(RECORDS TO PROCESS)

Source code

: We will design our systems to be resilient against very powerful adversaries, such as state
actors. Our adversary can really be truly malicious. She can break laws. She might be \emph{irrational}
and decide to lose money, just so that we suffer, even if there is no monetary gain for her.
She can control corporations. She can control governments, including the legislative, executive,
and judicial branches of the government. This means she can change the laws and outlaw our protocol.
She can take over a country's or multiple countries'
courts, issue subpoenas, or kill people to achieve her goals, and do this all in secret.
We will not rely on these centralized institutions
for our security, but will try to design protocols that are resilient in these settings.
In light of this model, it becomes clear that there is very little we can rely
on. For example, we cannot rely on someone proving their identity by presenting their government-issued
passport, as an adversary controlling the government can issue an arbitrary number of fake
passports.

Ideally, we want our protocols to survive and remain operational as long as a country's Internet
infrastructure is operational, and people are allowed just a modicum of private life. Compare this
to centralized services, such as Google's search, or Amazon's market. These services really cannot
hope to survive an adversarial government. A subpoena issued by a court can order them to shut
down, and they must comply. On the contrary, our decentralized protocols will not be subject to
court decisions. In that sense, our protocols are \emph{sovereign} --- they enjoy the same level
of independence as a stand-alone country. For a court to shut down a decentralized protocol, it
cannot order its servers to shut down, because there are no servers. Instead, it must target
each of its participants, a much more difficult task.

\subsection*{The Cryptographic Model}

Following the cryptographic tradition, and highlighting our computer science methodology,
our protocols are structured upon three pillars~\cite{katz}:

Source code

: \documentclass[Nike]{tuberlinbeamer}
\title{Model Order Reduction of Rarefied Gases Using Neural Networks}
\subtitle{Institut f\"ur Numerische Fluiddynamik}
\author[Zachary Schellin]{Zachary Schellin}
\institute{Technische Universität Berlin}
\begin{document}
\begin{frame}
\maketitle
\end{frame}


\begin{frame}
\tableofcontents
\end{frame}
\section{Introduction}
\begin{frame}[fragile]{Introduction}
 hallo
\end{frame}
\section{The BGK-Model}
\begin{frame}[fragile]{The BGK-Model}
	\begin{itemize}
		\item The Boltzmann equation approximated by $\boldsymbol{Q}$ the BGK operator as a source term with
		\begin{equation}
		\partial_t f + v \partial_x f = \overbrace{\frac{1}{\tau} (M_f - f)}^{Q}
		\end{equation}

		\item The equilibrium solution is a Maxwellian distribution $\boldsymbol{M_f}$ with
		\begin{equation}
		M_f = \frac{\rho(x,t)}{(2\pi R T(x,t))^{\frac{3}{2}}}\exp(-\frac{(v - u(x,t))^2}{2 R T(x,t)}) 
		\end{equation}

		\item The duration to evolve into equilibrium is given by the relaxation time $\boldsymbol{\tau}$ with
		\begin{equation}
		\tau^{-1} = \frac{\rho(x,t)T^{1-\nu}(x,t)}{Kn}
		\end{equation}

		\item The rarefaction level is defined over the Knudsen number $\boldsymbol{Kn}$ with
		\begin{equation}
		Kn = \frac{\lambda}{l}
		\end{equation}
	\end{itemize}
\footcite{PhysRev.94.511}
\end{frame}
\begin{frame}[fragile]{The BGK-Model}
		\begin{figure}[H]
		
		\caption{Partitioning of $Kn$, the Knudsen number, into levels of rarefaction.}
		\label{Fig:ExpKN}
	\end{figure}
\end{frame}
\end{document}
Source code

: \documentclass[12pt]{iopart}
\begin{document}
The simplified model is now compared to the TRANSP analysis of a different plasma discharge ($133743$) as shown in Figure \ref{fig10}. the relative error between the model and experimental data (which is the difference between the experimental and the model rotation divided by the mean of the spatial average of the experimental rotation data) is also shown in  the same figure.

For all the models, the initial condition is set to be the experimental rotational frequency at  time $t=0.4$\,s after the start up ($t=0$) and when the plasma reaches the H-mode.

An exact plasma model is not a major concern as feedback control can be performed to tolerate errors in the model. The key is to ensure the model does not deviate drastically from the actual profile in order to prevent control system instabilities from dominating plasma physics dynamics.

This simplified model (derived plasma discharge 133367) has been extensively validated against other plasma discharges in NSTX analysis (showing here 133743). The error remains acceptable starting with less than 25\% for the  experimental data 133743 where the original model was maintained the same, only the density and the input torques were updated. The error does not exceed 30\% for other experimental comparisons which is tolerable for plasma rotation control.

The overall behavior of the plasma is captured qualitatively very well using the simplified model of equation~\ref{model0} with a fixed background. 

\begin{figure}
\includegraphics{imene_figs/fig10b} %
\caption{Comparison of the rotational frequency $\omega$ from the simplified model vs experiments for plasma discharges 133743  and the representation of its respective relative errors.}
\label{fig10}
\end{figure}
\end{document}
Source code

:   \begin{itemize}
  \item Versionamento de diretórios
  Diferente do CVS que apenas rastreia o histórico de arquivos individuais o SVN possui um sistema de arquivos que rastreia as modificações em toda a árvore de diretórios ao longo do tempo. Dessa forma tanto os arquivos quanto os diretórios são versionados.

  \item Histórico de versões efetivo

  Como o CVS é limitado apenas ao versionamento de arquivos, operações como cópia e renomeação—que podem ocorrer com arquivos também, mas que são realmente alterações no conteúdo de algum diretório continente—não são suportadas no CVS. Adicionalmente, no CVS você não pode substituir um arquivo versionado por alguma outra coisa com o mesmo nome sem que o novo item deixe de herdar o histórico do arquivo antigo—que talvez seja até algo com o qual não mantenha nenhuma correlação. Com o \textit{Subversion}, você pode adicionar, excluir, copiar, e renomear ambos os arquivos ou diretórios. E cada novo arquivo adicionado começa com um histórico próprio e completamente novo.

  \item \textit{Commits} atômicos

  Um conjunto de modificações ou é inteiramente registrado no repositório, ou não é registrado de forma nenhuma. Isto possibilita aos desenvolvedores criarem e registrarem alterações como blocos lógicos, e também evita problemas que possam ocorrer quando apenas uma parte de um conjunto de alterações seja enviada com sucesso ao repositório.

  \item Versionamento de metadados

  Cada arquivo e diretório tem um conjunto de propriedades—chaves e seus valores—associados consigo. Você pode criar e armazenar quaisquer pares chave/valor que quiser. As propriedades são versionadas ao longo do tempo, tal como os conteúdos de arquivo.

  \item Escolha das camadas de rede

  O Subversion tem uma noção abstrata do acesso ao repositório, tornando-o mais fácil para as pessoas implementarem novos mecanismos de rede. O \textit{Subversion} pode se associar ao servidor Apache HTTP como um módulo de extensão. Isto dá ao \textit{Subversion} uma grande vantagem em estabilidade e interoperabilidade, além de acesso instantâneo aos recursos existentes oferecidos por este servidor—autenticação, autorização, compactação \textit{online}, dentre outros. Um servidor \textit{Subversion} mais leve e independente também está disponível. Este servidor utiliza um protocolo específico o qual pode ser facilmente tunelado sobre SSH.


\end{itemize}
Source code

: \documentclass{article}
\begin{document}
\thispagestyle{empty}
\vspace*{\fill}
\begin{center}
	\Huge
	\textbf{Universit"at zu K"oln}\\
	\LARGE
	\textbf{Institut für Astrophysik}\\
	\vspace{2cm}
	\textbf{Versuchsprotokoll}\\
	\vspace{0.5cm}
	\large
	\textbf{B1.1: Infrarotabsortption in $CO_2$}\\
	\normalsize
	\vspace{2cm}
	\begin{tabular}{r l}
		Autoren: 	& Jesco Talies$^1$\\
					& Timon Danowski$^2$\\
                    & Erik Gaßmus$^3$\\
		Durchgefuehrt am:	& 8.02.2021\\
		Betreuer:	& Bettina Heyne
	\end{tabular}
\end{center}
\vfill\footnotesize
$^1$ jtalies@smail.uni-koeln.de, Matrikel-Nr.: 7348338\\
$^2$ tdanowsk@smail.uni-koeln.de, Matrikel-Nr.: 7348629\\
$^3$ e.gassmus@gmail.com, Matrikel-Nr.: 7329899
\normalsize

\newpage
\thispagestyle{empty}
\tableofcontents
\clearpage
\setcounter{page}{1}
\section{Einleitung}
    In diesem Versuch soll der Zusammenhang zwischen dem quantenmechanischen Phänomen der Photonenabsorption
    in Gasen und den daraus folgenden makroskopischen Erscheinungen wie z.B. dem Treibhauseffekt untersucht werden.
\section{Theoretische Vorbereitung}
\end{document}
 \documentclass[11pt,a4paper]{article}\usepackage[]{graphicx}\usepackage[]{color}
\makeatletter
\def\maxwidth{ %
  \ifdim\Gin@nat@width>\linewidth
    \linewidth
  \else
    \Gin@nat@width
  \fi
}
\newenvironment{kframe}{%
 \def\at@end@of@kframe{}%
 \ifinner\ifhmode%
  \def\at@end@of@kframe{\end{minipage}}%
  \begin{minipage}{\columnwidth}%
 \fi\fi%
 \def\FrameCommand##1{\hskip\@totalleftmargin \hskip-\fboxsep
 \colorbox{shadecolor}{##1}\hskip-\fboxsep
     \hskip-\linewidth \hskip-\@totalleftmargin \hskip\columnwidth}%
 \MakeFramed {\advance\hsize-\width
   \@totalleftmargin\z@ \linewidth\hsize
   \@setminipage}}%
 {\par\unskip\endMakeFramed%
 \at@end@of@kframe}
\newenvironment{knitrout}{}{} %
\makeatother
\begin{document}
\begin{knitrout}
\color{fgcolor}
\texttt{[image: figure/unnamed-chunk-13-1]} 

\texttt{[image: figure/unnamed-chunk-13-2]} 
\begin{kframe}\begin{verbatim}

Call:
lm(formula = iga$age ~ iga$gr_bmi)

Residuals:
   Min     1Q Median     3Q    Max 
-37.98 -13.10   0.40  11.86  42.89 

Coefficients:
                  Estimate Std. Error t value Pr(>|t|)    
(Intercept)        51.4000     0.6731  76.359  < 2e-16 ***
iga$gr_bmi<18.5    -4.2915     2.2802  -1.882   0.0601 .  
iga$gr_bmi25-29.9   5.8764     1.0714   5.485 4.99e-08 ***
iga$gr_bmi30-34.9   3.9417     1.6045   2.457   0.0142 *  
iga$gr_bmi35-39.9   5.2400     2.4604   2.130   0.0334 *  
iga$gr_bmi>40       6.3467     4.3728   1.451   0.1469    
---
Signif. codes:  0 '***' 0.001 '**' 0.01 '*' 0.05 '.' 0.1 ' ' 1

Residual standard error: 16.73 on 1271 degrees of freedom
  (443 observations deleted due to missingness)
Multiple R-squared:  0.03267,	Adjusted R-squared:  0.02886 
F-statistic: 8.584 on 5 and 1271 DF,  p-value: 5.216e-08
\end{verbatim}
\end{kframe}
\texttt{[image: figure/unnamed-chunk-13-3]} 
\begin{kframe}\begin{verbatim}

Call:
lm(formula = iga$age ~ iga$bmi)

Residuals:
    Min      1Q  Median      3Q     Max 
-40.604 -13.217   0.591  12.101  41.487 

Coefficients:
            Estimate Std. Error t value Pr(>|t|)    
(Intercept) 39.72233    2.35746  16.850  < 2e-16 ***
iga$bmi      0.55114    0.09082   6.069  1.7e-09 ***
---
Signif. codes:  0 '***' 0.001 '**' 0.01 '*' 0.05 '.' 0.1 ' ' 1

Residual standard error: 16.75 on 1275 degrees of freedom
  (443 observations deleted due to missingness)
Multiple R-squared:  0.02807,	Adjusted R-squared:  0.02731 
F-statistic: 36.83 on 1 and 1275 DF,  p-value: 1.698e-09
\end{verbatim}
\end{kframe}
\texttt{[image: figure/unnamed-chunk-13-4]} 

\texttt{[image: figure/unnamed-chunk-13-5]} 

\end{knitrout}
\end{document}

(End RECORDS TO PROCESS)

### WHAT TO PRODUCE
The number of lines above containing the word "formula" is all that should be returned.

### TASK ANSWER
2